Same problem with killing processes. When I tell Linux "kill - 9 " - it's GONE! None of this wait half a minute, pop up a message saying, "Do you really want to do this", then wait another half minute, then - IF it worked, and many times it will NOT - get another message saying, "Just because you took a decision to kill a nonresponding process, can you send us a message about it?"
Please...
For that matter, how many times on Linux do you even SEE a "non-responding process"? Outside of the browsers, or occasionally one of the media players, anyway...
Try running Adobe Premiere, as one of my clients does on 12 of their machines. The crap crashes or locks up several times a day. The other day one deactivated itself spontaneously because they updated a driver for a video camera. God forbid you run the Matrox software on the same machine - that's another nightmare.
Why do I bring up Windows apps? Because they're crap. They're crap for a reason. And that reason is that Windows has an application model that nobody can write to without either producing crap or dropping the OS at some point.
That's the only possible explanation for the incredibly bad reliability of apps on Windows - which contributes to the incredibly bad reliability of Windows.
"1) Don't download and run random crap - that goes for any OS."
By this, I assume you mean "don't run any third party software not written by Microsoft".
Because the minute you do, the Windows Registry is no longer reliable (if it even is with Windows itself, which is questionable in itself), and eventually either Windows, the third party software, or a combo of the two will hose the Registry, thus bringing Windows to its knees.
I don't know HOW many times that has happened to people I've worked with.
"2) Sit behind a decent firewall - that also goes for any OS."

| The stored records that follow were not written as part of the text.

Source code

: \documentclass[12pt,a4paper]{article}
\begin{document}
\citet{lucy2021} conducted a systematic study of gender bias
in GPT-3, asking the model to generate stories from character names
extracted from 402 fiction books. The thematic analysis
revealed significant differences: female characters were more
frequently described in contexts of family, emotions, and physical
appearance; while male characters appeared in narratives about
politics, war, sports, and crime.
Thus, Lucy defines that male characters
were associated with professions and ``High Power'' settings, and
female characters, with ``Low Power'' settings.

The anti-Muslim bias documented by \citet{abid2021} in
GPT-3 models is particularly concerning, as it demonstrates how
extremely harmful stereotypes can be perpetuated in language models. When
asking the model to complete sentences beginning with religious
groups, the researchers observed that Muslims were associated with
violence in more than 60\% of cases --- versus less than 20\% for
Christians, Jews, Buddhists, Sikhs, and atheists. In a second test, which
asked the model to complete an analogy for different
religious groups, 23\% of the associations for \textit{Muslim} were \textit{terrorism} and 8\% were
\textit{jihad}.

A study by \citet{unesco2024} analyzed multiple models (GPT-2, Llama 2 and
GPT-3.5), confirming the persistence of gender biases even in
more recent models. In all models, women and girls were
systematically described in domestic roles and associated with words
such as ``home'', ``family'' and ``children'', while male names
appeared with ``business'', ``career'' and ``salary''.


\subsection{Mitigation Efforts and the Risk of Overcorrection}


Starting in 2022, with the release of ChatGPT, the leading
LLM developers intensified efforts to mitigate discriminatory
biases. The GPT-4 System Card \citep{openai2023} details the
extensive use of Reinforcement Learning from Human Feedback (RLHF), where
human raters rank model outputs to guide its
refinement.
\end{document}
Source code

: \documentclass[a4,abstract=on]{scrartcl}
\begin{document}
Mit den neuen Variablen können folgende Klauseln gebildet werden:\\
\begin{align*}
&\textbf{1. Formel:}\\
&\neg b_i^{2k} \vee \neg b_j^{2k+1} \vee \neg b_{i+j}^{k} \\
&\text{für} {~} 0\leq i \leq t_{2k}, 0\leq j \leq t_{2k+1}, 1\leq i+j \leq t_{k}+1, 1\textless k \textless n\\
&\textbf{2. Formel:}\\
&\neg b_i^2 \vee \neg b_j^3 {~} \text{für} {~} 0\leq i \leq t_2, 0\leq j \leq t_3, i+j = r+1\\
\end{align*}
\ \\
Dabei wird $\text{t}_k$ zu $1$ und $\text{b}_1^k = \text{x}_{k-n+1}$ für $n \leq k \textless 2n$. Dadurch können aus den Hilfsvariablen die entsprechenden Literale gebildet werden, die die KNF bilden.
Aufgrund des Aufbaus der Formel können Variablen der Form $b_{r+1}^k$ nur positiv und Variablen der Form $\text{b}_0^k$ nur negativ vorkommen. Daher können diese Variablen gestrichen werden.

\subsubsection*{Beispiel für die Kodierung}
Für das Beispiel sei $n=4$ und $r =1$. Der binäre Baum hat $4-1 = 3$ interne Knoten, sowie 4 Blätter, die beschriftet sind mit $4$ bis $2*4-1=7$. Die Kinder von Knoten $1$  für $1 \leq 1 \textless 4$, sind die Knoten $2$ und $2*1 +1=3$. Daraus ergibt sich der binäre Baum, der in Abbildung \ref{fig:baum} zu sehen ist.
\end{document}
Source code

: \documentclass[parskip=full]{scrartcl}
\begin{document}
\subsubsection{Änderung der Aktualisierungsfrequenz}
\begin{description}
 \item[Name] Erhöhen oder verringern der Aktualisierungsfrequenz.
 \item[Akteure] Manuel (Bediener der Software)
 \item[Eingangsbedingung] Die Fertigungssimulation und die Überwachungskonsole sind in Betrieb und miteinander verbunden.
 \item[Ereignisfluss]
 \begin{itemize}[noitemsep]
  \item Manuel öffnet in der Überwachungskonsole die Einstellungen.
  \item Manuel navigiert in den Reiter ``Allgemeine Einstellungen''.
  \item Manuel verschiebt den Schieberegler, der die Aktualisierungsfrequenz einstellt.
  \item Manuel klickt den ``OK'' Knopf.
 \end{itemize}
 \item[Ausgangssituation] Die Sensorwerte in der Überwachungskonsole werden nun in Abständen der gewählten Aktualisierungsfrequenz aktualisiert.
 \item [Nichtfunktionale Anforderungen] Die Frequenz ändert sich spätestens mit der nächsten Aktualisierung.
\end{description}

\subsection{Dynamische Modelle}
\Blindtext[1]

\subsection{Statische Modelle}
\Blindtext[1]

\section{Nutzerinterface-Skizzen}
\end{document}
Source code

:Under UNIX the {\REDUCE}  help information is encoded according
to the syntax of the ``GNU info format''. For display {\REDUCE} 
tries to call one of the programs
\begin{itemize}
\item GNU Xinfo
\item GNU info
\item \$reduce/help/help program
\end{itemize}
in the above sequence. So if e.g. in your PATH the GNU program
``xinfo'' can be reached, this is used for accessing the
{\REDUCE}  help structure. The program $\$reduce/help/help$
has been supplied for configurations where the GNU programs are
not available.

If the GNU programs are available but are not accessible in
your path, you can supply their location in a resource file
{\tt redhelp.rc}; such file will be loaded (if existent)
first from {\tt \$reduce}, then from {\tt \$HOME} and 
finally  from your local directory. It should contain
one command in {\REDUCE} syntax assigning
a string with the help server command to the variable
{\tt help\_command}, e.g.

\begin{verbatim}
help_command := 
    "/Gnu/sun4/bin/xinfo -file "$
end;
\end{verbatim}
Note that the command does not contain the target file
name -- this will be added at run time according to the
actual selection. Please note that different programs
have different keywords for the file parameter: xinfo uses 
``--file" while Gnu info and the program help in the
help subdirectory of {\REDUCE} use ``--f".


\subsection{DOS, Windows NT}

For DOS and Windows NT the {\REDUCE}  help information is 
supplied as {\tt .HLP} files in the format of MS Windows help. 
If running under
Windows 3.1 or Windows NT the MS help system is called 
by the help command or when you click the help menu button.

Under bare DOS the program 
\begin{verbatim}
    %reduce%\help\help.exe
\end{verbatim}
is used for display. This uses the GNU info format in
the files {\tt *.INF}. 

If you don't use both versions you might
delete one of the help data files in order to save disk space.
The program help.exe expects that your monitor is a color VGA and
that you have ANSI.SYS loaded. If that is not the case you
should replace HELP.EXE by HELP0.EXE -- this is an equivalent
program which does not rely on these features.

Which lets the Microsoft firewall out. Use a third-party firewall that blocks outbound and inbound connections, and allows greater freedom of configuration - ooops, you just run into problem number one.
"3) Don't have a blank or stupid password - hmm, again, good advice for any OS."
That's only a problem once something has compromised your machine by getting on it in the first place. Good advice, yes, but late to the party.
4) Get security updates regularly -" again, same for any OS, though it happens more often for windows."
For a reason.
"5) Don't use IE unless necessary - I'd say "same for any OS," but it is hard to violate this one on other OSes."
Got that right. Switch to Firefox, protect yourself almost immediately against 90% of the ActiveX threats.
For the other threats, install an AV - ooops, just ran into problem number one again - especially with Norton and McAfee, but others can do it too.
The reason Linux works and keeps working is simple: there is NO REGISTRY!
When's the last time you heard anybody on a Linux forum say, "Oh, your drivers are corrupted - reinstall?"
"Drivers" don't get corrupted. The Registry gets corrupted - regularly.
On Linux, you can have buggy drivers or misconfigured drivers. You never have "corrupted" drivers.
The same applies to almost everything else in Windows? When's the last time you heard somebody say they had a problem with a Linux "corrupted TCP/IP stack"? How many tools and utilities does Windows provide to "repair a corrupted TCP/IP stack?" How many do you find for Linux?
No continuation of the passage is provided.